The Amir Mahal is the official residence of the titular Nawab of Arcot and his family. Situated in Royapettah, a neighbourhood of Chennai, India, it was constructed in Indo-Saracenic style in 1798, the Amir Mahal has been the residence of the family since 1876. The Prince of Arcot, Nawab Mohammed Abdul Ali, lives in the palace with his family.

== History ==

The Amir Mahal was constructed in 1798 by the British East India Company to house administrative offices of the company. When the Carnatic kingdom was annexed by the Company in 1855 as per the Doctrine of Lapse, the Chepauk Palace, the official residence of the Nawabs, was auctioned off and purchased by the Madras government.

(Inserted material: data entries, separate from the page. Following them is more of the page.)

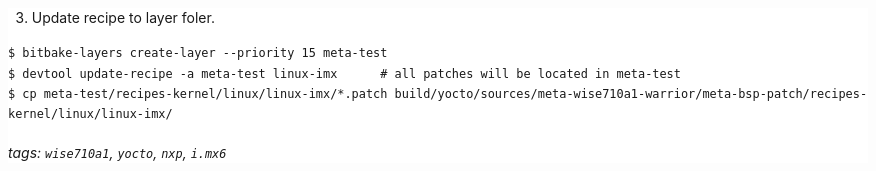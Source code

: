 3. Update recipe to layer foler. 
     
```
$ bitbake-layers create-layer --priority 15 meta-test
$ devtool update-recipe -a meta-test linux-imx      # all patches will be located in meta-test
$ cp meta-test/recipes-kernel/linux/linux-imx/*.patch build/yocto/sources/meta-wise710a1-warrior/meta-bsp-patch/recipes-kernel/linux/linux-imx/
```


###### tags: `wise710a1`, `yocto`, `nxp`, `i.mx6`
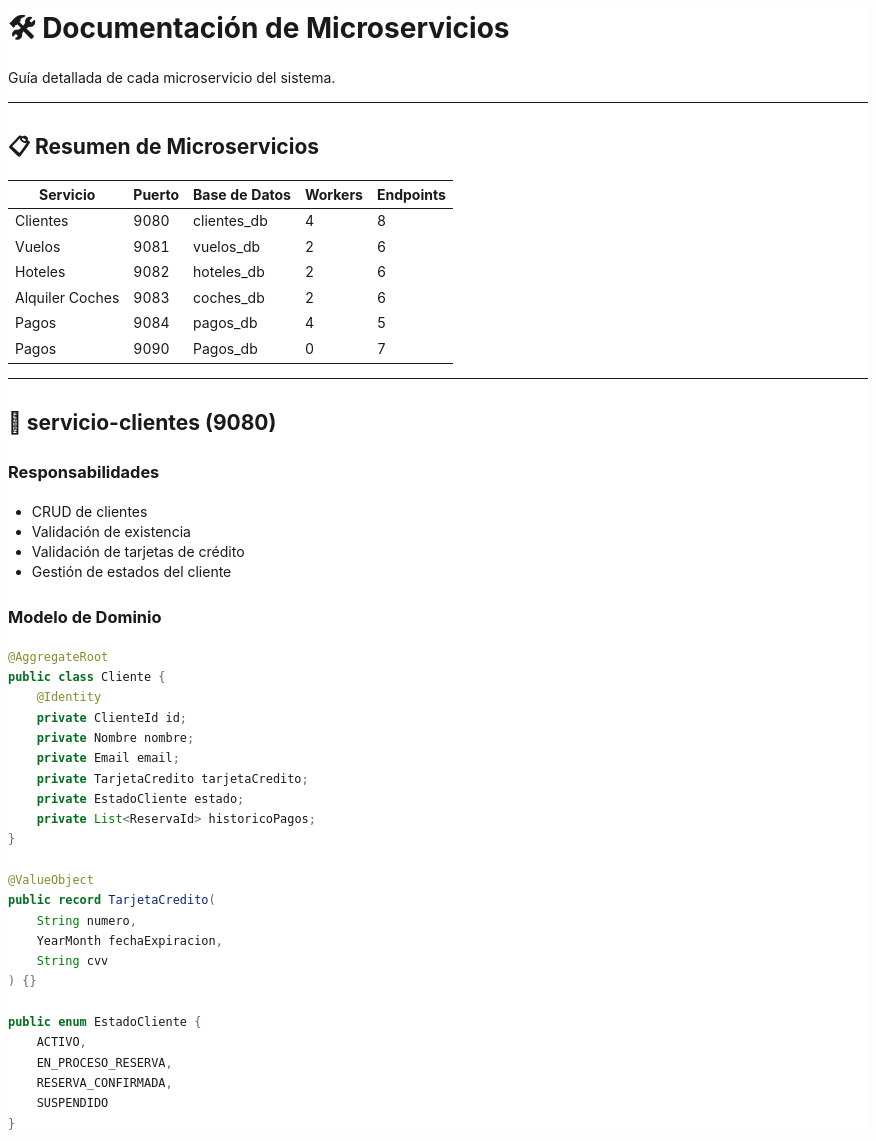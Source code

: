 # 🛠️ Documentación de Microservicios

Guía detallada de cada microservicio del sistema.

---

## 📋 Resumen de Microservicios

| Servicio | Puerto | Base de Datos | Workers | Endpoints |
|----------|--------|---------------|---------|-----------|
| Clientes | 9080 | clientes_db | 4 | 8 |
| Vuelos | 9081 | vuelos_db | 2 | 6 |
| Hoteles | 9082 | hoteles_db | 2 | 6 |
| Alquiler Coches | 9083 | coches_db | 2 | 6 |
| Pagos | 9084 | pagos_db | 4 | 5 |
| Pagos | 9090 | Pagos_db | 0 | 7 |

---

## 👥 servicio-clientes (9080)

### Responsabilidades
- CRUD de clientes
- Validación de existencia
- Validación de tarjetas de crédito
- Gestión de estados del cliente

### Modelo de Dominio

```java
@AggregateRoot
public class Cliente {
    @Identity
    private ClienteId id;
    private Nombre nombre;
    private Email email;
    private TarjetaCredito tarjetaCredito;
    private EstadoCliente estado;
    private List<ReservaId> historicoPagos;
}

@ValueObject
public record TarjetaCredito(
    String numero,
    YearMonth fechaExpiracion,
    String cvv
) {}

public enum EstadoCliente {
    ACTIVO,
    EN_PROCESO_RESERVA,
    RESERVA_CONFIRMADA,
    SUSPENDIDO
}
```
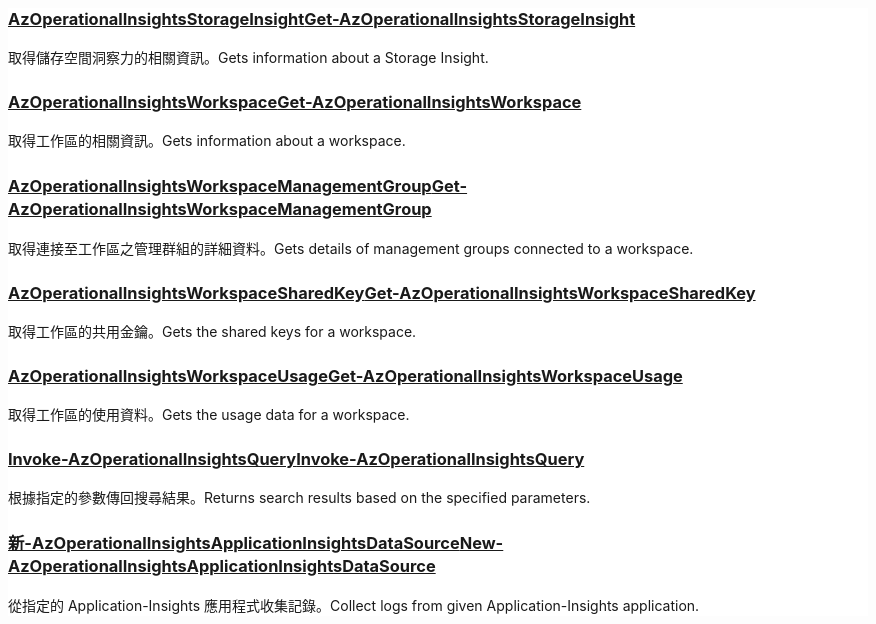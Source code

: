 ### [<span data-ttu-id="498f6-137">AzOperationalInsightsStorageInsight</span><span class="sxs-lookup"><span data-stu-id="498f6-137">Get-AzOperationalInsightsStorageInsight</span></span>](Get-AzOperationalInsightsStorageInsight.md)
<span data-ttu-id="498f6-138">取得儲存空間洞察力的相關資訊。</span><span class="sxs-lookup"><span data-stu-id="498f6-138">Gets information about a Storage Insight.</span></span>

### [<span data-ttu-id="498f6-139">AzOperationalInsightsWorkspace</span><span class="sxs-lookup"><span data-stu-id="498f6-139">Get-AzOperationalInsightsWorkspace</span></span>](Get-AzOperationalInsightsWorkspace.md)
<span data-ttu-id="498f6-140">取得工作區的相關資訊。</span><span class="sxs-lookup"><span data-stu-id="498f6-140">Gets information about a workspace.</span></span>

### [<span data-ttu-id="498f6-141">AzOperationalInsightsWorkspaceManagementGroup</span><span class="sxs-lookup"><span data-stu-id="498f6-141">Get-AzOperationalInsightsWorkspaceManagementGroup</span></span>](Get-AzOperationalInsightsWorkspaceManagementGroup.md)
<span data-ttu-id="498f6-142">取得連接至工作區之管理群組的詳細資料。</span><span class="sxs-lookup"><span data-stu-id="498f6-142">Gets details of management groups connected to a workspace.</span></span>

### [<span data-ttu-id="498f6-143">AzOperationalInsightsWorkspaceSharedKey</span><span class="sxs-lookup"><span data-stu-id="498f6-143">Get-AzOperationalInsightsWorkspaceSharedKey</span></span>](Get-AzOperationalInsightsWorkspaceSharedKey.md)
<span data-ttu-id="498f6-144">取得工作區的共用金鑰。</span><span class="sxs-lookup"><span data-stu-id="498f6-144">Gets the shared keys for a workspace.</span></span>

### [<span data-ttu-id="498f6-145">AzOperationalInsightsWorkspaceUsage</span><span class="sxs-lookup"><span data-stu-id="498f6-145">Get-AzOperationalInsightsWorkspaceUsage</span></span>](Get-AzOperationalInsightsWorkspaceUsage.md)
<span data-ttu-id="498f6-146">取得工作區的使用資料。</span><span class="sxs-lookup"><span data-stu-id="498f6-146">Gets the usage data for a workspace.</span></span>

### [<span data-ttu-id="498f6-147">Invoke-AzOperationalInsightsQuery</span><span class="sxs-lookup"><span data-stu-id="498f6-147">Invoke-AzOperationalInsightsQuery</span></span>](Invoke-AzOperationalInsightsQuery.md)
<span data-ttu-id="498f6-148">根據指定的參數傳回搜尋結果。</span><span class="sxs-lookup"><span data-stu-id="498f6-148">Returns search results based on the specified parameters.</span></span>

### [<span data-ttu-id="498f6-149">新-AzOperationalInsightsApplicationInsightsDataSource</span><span class="sxs-lookup"><span data-stu-id="498f6-149">New-AzOperationalInsightsApplicationInsightsDataSource</span></span>](New-AzOperationalInsightsApplicationInsightsDataSource.md)
<span data-ttu-id="498f6-150">從指定的 Application-Insights 應用程式收集記錄。</span><span class="sxs-lookup"><span data-stu-id="498f6-150">Collect logs from given Application-Insights application.</span></span>
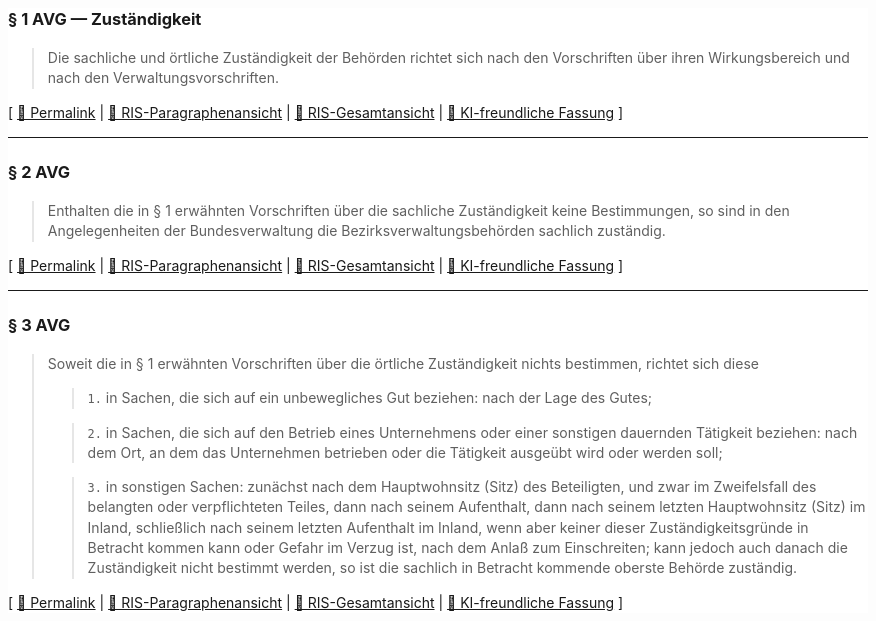 ### § 1 AVG — Zuständigkeit

> Die sachliche und örtliche Zuständigkeit der Behörden richtet sich nach den Vorschriften über ihren Wirkungsbereich und nach den Verwaltungsvorschriften\.

\[ [🔗 Permalink](https://github.com/clairexen/LawAT/blob/main/files/BG.AVG.md#-1-avg--zuständigkeit) | [📜 RIS-Paragraphenansicht](http://www.ris.bka.gv.at/NormDokument.wxe?Abfrage=Bundesnormen&Gesetzesnummer=10005768&Paragraf=1) | [📖 RIS-Gesamtansicht](https://ris.bka.gv.at/GeltendeFassung.wxe?Abfrage=Bundesnormen&Gesetzesnummer=10005768#MainContent_DocumentRepeater_BundesnormenCompleteNormDocumentData_1_TextContainer_1) | [🤖 KI-freundliche Fassung](https://github.com/clairexen/LawAT/blob/main/files/BG.AVG.001.md#-1-avg--zuständigkeit) \]

----

### § 2 AVG

> Enthalten die in § 1 erwähnten Vorschriften über die sachliche Zuständigkeit keine Bestimmungen, so sind in den Angelegenheiten der Bundesverwaltung die Bezirksverwaltungsbehörden sachlich zuständig\.

\[ [🔗 Permalink](https://github.com/clairexen/LawAT/blob/main/files/BG.AVG.md#-2-avg) | [📜 RIS-Paragraphenansicht](http://www.ris.bka.gv.at/NormDokument.wxe?Abfrage=Bundesnormen&Gesetzesnummer=10005768&Paragraf=2) | [📖 RIS-Gesamtansicht](https://ris.bka.gv.at/GeltendeFassung.wxe?Abfrage=Bundesnormen&Gesetzesnummer=10005768#MainContent_DocumentRepeater_BundesnormenCompleteNormDocumentData_2_TextContainer_2) | [🤖 KI-freundliche Fassung](https://github.com/clairexen/LawAT/blob/main/files/BG.AVG.001.md#-2-avg) \]

----

### § 3 AVG

> Soweit die in § 1 erwähnten Vorschriften über die örtliche Zuständigkeit nichts bestimmen, richtet sich diese
>
>> `1.` in Sachen, die sich auf ein unbewegliches Gut beziehen: nach der Lage des Gutes;
>
>> `2.` in Sachen, die sich auf den Betrieb eines Unternehmens oder einer sonstigen dauernden Tätigkeit beziehen: nach dem Ort, an dem das Unternehmen betrieben oder die Tätigkeit ausgeübt wird oder werden soll;
>
>> `3.` in sonstigen Sachen: zunächst nach dem Hauptwohnsitz \(Sitz\) des Beteiligten, und zwar im Zweifelsfall des belangten oder verpflichteten Teiles, dann nach seinem Aufenthalt, dann nach seinem letzten Hauptwohnsitz \(Sitz\) im Inland, schließlich nach seinem letzten Aufenthalt im Inland, wenn aber keiner dieser Zuständigkeitsgründe in Betracht kommen kann oder Gefahr im Verzug ist, nach dem Anlaß zum Einschreiten; kann jedoch auch danach die Zuständigkeit nicht bestimmt werden, so ist die sachlich in Betracht kommende oberste Behörde zuständig\.

\[ [🔗 Permalink](https://github.com/clairexen/LawAT/blob/main/files/BG.AVG.md#-3-avg) | [📜 RIS-Paragraphenansicht](http://www.ris.bka.gv.at/NormDokument.wxe?Abfrage=Bundesnormen&Gesetzesnummer=10005768&Paragraf=3) | [📖 RIS-Gesamtansicht](https://ris.bka.gv.at/GeltendeFassung.wxe?Abfrage=Bundesnormen&Gesetzesnummer=10005768#MainContent_DocumentRepeater_BundesnormenCompleteNormDocumentData_3_TextContainer_3) | [🤖 KI-freundliche Fassung](https://github.com/clairexen/LawAT/blob/main/files/BG.AVG.001.md#-3-avg) \]
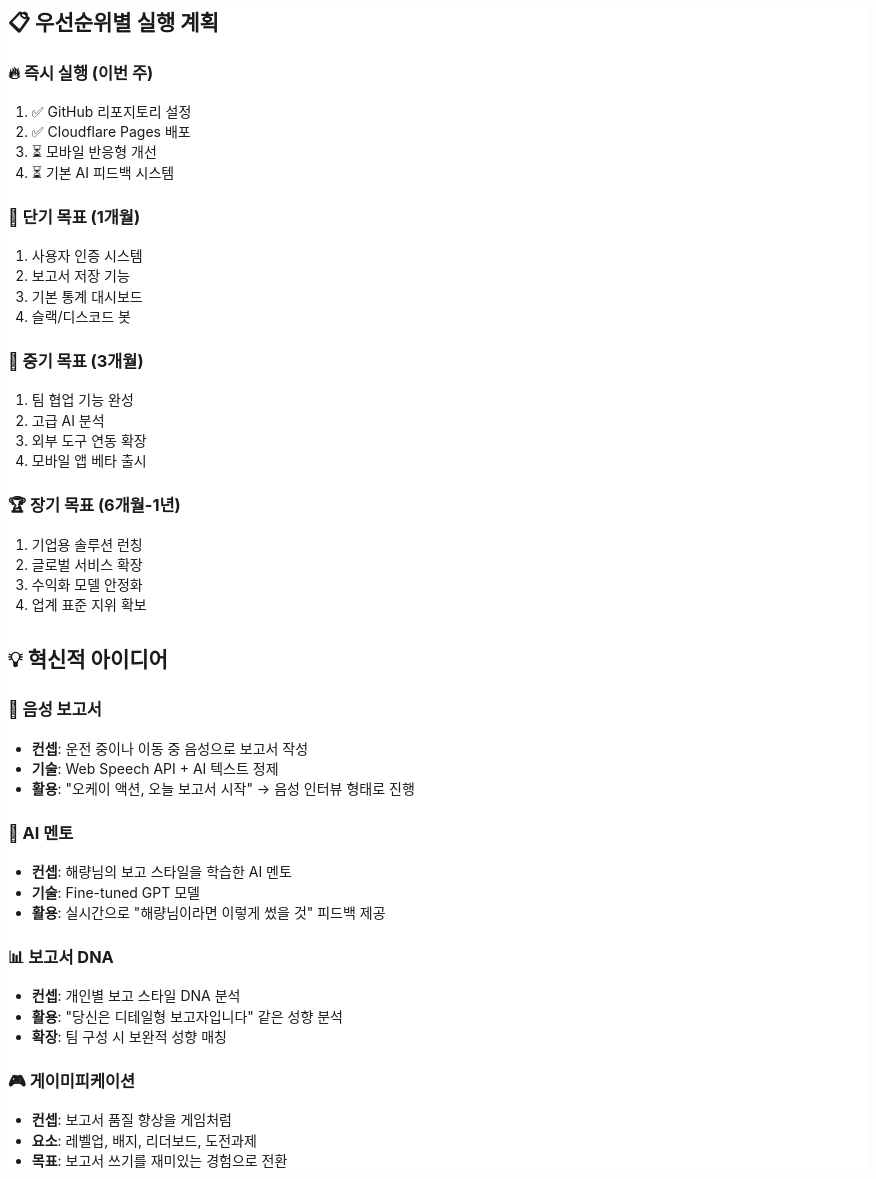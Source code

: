 ## 📋 우선순위별 실행 계획

### 🔥 즉시 실행 (이번 주)
1. ✅ GitHub 리포지토리 설정
2. ✅ Cloudflare Pages 배포
3. ⏳ 모바일 반응형 개선
4. ⏳ 기본 AI 피드백 시스템

### 🚀 단기 목표 (1개월)
1. 사용자 인증 시스템
2. 보고서 저장 기능
3. 기본 통계 대시보드
4. 슬랙/디스코드 봇

### 🎯 중기 목표 (3개월)  
1. 팀 협업 기능 완성
2. 고급 AI 분석
3. 외부 도구 연동 확장
4. 모바일 앱 베타 출시

### 🏆 장기 목표 (6개월-1년)
1. 기업용 솔루션 런칭
2. 글로벌 서비스 확장
3. 수익화 모델 안정화
4. 업계 표준 지위 확보

## 💡 혁신적 아이디어

### 🎤 음성 보고서
- **컨셉**: 운전 중이나 이동 중 음성으로 보고서 작성
- **기술**: Web Speech API + AI 텍스트 정제
- **활용**: "오케이 액션, 오늘 보고서 시작" → 음성 인터뷰 형태로 진행

### 🤖 AI 멘토
- **컨셉**: 해량님의 보고 스타일을 학습한 AI 멘토
- **기술**: Fine-tuned GPT 모델
- **활용**: 실시간으로 "해량님이라면 이렇게 썼을 것" 피드백 제공

### 📊 보고서 DNA
- **컨셉**: 개인별 보고 스타일 DNA 분석
- **활용**: "당신은 디테일형 보고자입니다" 같은 성향 분석
- **확장**: 팀 구성 시 보완적 성향 매칭

### 🎮 게이미피케이션
- **컨셉**: 보고서 품질 향상을 게임처럼
- **요소**: 레벨업, 배지, 리더보드, 도전과제
- **목표**: 보고서 쓰기를 재미있는 경험으로 전환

The Nawab moved to a building called Shadi Mahal on Triplicane High Road and lived there. However, the British felt that the Shadi Mahal was "not a place fit for the residence of the Prince of Arcot" and granted him the Amir Mahal in Royapettah. Robert Chrisholm was given the task of converting the office building into a palace. In 1876, the Nawab moved in with his family into the Amir Mahal. The Amir Mahal has since been the residence of the titular Nawabs of Arcot.

Today, Amir Mahal has hidden itself inside the city's chaos and rushed daily life. Rarely known to the locals themselves, this palace continues to function as a royal residential complex. While visitors are rarely allowed inside, it still has entertained several political leaders and celebrities including the Oscar awardee A. R. Rahman.